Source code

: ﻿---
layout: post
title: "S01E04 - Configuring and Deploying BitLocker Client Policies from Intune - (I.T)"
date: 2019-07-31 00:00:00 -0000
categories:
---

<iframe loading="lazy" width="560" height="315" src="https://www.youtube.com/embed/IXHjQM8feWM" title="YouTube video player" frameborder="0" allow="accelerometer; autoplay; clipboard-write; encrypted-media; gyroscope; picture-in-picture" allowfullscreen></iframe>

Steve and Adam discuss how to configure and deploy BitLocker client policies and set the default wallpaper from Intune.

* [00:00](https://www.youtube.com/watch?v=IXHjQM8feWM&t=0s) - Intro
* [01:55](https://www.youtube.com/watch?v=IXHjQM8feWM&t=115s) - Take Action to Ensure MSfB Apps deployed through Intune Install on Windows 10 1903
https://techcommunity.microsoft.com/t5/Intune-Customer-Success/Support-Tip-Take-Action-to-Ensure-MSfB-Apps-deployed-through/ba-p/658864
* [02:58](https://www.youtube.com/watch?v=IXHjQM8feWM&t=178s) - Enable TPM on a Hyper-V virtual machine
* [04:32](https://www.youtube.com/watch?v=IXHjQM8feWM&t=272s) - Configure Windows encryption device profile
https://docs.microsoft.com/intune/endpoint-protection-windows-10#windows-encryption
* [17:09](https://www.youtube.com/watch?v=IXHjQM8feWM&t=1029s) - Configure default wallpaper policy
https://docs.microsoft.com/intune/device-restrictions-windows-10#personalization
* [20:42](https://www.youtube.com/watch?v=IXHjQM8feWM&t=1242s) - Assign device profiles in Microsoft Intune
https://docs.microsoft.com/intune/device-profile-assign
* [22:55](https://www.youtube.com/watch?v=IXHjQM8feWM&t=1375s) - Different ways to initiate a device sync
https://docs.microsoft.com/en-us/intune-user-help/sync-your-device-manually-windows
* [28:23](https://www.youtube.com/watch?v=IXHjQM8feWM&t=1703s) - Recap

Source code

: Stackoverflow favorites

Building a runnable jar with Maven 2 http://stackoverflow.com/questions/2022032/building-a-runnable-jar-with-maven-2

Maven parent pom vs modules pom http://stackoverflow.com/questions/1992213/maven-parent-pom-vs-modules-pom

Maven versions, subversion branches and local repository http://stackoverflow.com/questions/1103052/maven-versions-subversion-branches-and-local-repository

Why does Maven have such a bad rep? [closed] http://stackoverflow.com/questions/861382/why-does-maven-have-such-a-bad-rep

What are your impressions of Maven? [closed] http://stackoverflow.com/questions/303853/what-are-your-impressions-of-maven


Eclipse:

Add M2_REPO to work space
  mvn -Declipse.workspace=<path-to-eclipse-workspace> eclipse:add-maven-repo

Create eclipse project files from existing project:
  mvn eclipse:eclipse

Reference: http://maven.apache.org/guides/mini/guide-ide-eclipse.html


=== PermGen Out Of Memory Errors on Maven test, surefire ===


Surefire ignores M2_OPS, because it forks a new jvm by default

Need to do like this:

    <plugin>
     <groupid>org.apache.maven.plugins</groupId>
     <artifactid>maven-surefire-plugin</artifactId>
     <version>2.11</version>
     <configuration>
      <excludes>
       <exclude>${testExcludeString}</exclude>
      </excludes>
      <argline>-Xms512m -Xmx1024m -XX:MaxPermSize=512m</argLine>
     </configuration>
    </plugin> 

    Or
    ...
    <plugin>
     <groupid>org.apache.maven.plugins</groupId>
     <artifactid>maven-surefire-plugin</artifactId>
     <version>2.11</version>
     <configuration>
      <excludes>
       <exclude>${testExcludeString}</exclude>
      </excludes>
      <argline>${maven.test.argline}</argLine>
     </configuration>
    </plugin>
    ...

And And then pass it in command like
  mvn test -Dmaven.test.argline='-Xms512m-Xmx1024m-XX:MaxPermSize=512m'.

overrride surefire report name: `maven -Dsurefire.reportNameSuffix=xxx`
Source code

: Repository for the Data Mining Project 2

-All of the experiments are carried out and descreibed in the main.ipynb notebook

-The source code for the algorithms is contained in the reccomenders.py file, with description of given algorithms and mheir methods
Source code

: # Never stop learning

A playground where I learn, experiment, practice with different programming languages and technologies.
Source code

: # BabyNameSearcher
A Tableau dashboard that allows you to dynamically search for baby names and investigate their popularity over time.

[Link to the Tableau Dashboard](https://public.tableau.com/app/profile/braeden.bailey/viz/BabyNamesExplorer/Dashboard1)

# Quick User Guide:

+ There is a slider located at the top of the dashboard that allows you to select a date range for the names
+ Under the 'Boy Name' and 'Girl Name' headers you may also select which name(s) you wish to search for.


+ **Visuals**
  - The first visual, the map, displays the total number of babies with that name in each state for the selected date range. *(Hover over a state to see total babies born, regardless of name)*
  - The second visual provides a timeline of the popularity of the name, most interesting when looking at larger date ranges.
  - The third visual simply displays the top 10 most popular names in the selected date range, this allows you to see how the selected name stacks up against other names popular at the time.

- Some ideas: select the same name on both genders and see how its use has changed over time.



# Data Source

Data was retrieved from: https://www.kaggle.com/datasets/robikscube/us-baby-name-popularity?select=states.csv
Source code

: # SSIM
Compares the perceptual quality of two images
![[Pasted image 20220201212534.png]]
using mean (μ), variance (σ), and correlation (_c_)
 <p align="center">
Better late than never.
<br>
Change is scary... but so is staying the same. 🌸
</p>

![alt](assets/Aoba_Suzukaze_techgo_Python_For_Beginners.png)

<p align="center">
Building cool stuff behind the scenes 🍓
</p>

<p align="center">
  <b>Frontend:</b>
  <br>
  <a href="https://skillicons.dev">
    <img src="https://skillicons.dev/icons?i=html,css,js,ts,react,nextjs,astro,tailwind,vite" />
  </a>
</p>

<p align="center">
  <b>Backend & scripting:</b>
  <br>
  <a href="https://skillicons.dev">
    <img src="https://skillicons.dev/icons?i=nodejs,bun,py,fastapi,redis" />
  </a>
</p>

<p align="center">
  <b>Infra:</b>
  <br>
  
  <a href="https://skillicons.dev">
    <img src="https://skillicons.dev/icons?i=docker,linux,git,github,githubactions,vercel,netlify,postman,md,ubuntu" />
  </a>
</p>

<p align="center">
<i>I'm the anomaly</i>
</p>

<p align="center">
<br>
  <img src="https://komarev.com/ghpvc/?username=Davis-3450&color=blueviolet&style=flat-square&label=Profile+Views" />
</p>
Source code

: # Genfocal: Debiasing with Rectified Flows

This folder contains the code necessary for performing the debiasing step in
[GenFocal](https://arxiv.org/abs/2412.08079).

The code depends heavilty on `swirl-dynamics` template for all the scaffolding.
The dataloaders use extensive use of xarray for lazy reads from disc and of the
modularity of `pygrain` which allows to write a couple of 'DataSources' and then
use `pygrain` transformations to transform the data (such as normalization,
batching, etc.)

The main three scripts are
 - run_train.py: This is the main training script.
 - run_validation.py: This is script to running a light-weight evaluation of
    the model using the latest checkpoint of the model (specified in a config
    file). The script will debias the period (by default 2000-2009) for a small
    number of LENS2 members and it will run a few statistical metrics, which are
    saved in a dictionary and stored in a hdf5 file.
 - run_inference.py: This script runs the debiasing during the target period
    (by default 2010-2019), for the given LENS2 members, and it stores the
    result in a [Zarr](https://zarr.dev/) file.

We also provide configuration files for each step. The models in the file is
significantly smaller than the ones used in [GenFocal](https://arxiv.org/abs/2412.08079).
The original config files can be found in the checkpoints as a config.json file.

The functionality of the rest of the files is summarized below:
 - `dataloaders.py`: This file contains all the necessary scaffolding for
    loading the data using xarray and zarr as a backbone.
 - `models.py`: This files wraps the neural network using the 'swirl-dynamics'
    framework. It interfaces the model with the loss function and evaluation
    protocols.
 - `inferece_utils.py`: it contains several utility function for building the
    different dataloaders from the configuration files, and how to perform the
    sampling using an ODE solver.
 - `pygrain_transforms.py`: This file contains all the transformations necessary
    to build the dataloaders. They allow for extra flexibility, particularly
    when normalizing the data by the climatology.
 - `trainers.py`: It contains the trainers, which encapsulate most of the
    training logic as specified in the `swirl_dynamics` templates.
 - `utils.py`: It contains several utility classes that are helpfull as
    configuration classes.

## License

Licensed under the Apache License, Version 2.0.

◇ ◇ ◇ ◇ ◇ ◇ ◇

> **What you have to do**:
Your task is to repeat the records exactly. Begin at their first line and stop after the line containing "default wallpaper policy".

> **Response**:
Source code

: ﻿---
layout: post
title: "S01E04 - Configuring and Deploying BitLocker Client Policies from Intune - (I.T)"
date: 2019-07-31 00:00:00 -0000
categories:
---

<iframe loading="lazy" width="560" height="315" src="https://www.youtube.com/embed/IXHjQM8feWM" title="YouTube video player" frameborder="0" allow="accelerometer; autoplay; clipboard-write; encrypted-media; gyroscope; picture-in-picture" allowfullscreen></iframe>

Steve and Adam discuss how to configure and deploy BitLocker client policies and set the default wallpaper from Intune.

* [00:00](https://www.youtube.com/watch?v=IXHjQM8feWM&t=0s) - Intro
* [01:55](https://www.youtube.com/watch?v=IXHjQM8feWM&t=115s) - Take Action to Ensure MSfB Apps deployed through Intune Install on Windows 10 1903
https://techcommunity.microsoft.com/t5/Intune-Customer-Success/Support-Tip-Take-Action-to-Ensure-MSfB-Apps-deployed-through/ba-p/658864
* [02:58](https://www.youtube.com/watch?v=IXHjQM8feWM&t=178s) - Enable TPM on a Hyper-V virtual machine
* [04:32](https://www.youtube.com/watch?v=IXHjQM8feWM&t=272s) - Configure Windows encryption device profile
https://docs.microsoft.com/intune/endpoint-protection-windows-10#windows-encryption
* [17:09](https://www.youtube.com/watch?v=IXHjQM8feWM&t=1029s) - Configure default wallpaper policy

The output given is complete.